Since 1990, net farm income has only dropped below $70 billion half a dozen times, including three of the past four years (2016, 2018, 2019). For comparison, incomes in the 1980s fell below $50 billion in today's dollars. (https://ageconomists.com/…)
Payments for last growing season will help prop up USDA's official measures of income in 2019, and Agriculture Secretary Sonny Perdue said a second trade assistance package for farmers is in the works, but this time outlays could total $15 to $20 billion. And in a recent phone call with reporters, he said the program's details could vary from last year. (https://www.dtnpf.com/…)
Last year, MFP paid based on harvested bushels: $1.65 per bushel for soybeans, 14 cents per bushel for wheat and 1 cent per bushel for corn. Those low figures have corn and wheat farmers trying to get a better deal. (https://www.dtnpf.com/…)

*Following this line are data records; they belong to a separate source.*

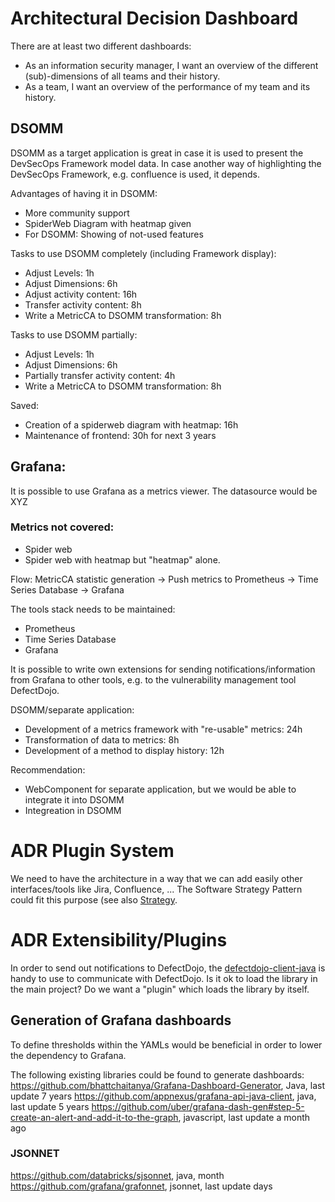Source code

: # Architectural Decision Dashboard

There are at least two different dashboards:

* As an information security manager, I want an overview of the different (sub)-dimensions of all teams and their history.
* As a team, I want an overview of the performance of my team and its history.

## DSOMM

DSOMM as a target application is great in case it is used to present the DevSecOps Framework model data.
In case another way of highlighting the DevSecOps Framework, e.g. confluence is used, it depends.

Advantages of having it in DSOMM:

* More community support
* SpiderWeb Diagram with heatmap given
* For DSOMM: Showing of not-used features

Tasks to use DSOMM completely (including Framework display):

* Adjust Levels: 1h
* Adjust Dimensions: 6h
* Adjust activity content: 16h
* Transfer activity content: 8h
* Write a MetricCA to DSOMM transformation: 8h

Tasks to use DSOMM partially:

* Adjust Levels: 1h
* Adjust Dimensions: 6h
* Partially transfer activity content: 4h
* Write a MetricCA to DSOMM transformation: 8h

Saved:

* Creation of a spiderweb diagram with heatmap: 16h
* Maintenance of frontend: 30h for next 3 years

## Grafana:

It is possible to use Grafana as a metrics viewer. The datasource would be XYZ

### Metrics not covered:

- Spider web
- Spider web with heatmap but "heatmap" alone.

Flow:
MetricCA statistic generation -> Push metrics to Prometheus -> Time Series Database -> Grafana

The tools stack needs to be maintained:

* Prometheus
* Time Series Database
* Grafana

It is possible to write own extensions for sending notifications/information from Grafana to other tools, e.g. to the vulnerability management tool DefectDojo.

DSOMM/separate application:

* Development of a metrics framework with "re-usable" metrics: 24h
* Transformation of data to metrics: 8h
* Development of a method to display history: 12h

Recommendation:

* WebComponent for separate application, but we would be able to integrate it into DSOMM
* Integreation in DSOMM

# ADR Plugin System

We need to have the architecture in a way that we can add easily other interfaces/tools like Jira, Confluence, ...
The Software Strategy Pattern could fit this purpose (see also [Strategy](https://refactoring.guru/design-patterns/strategy).

# ADR Extensibility/Plugins

In order to send out notifications to DefectDojo, the [defectdojo-client-java](https://github.com/secureCodeBox/defectdojo-client-java) is handy to use to communicate with DefectDojo.
Is it ok to load the library in the main project? Do we want a "plugin" which loads the library by itself.

## Generation of Grafana dashboards
To define thresholds within the YAMLs would be beneficial in order to lower the dependency to Grafana.

The following existing libraries could be found to generate dashboards:
https://github.com/bhattchaitanya/Grafana-Dashboard-Generator, Java, last update 7 years
https://github.com/appnexus/grafana-api-java-client, java, last update 5 years
https://github.com/uber/grafana-dash-gen#step-5-create-an-alert-and-add-it-to-the-graph, javascript, last update a month ago

### JSONNET
https://github.com/databricks/sjsonnet, java, month
https://github.com/grafana/grafonnet, jsonnet, last update days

While the details remain unknown, many economists say direct payments like the MFP program is the most likely way the program will work, partially for the sake of execution and effectiveness and partially to avoid WTO entanglements. It's whether or not the agency changes its formula that is raising so many questions.

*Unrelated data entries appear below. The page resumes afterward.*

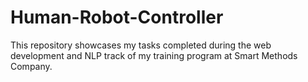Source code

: # Human-Robot-Controller
This repository showcases my tasks completed during the web development and NLP track of my training program at Smart Methods Company.
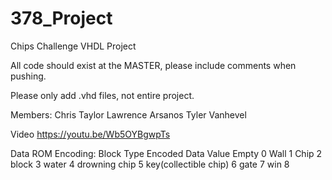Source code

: # 378_Project
Chips Challenge VHDL Project

All code should exist at the MASTER, please include comments when pushing.

Please only add .vhd files, not entire project.

Members:
Chris Taylor
Lawrence Arsanos
Tyler Vanhevel

Video
https://youtu.be/Wb5OYBgwpTs

Data ROM Encoding:
Block Type	    Encoded Data Value
  Empty	                  0
  Wall	                  1
  Chip	                  2
  block	                  3
  water	                  4
  drowning chip	          5
  key(collectible chip) 	6
  gate	                  7
  win	                    8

Will it still be based on harvested bushels? That became a problem in the Delta last year. Due to a combination of rain and slow export sales out of the Port of New Orleans, elevators stopped accepting soybeans for delivery that had more than 5% damage. Farmers, who lack soybean storage facilities, had nowhere to take their beans, and many acres rotted in the field as a result. Since they were unharvested, farmers didn't receive MFP payments.
If this year's program is also based on harvested bushels, that's something farmers facing corn's prevent plant deadline would like to know. A wet and cool spring has kept farmers from across the Western Corn Belt and Plains from planting corn, and they're weighing whether it's worth it to switch to soybeans.
Its likely soybeans will receive the largest payment if the government's 2019 program resembles last year's, and if it's based on bushels, extra production could come in handy. While those bushels might yield farmers a check from Uncle Sam that would help prop up their income, it would also add bushels to already burdensome stockpiles, creating further problems for prices.
Without any MFP-like payments, taking the prevented planting payment has the highest expected return relative to switching to soybeans or continuing to plant corn, according to the folks over at the FarmDoc Daily blog. (https://farmdocdaily.illinois.edu/…)
It raises an old question: are farmers going to plant for the market, or for the government program? Congress has tried to let the market dictate planting decisions through the most recent farm bills, but this trade war -- and plans to minimize the damage to farmers -- is firmly in the hands of the executive branch.
In a recent blog, Purdue University ag economists David Widmar and Brent Gloy argue the administration should come up with a strategic plan that includes long-term, multiple year payment mechanisms to avoid the uncertainty inherent with a string of one-off programs.
"The farm economy was already on its knees dealing with low commodity prices, tumbling incomes, and high ending stocks. The Trade War making matters much worse. Regardless of all the uncertainty caused by the situation and its handling, many in agriculture will likely have hard financial decisions to make in the coming months. One could hope that they have better information with which to make those decisions.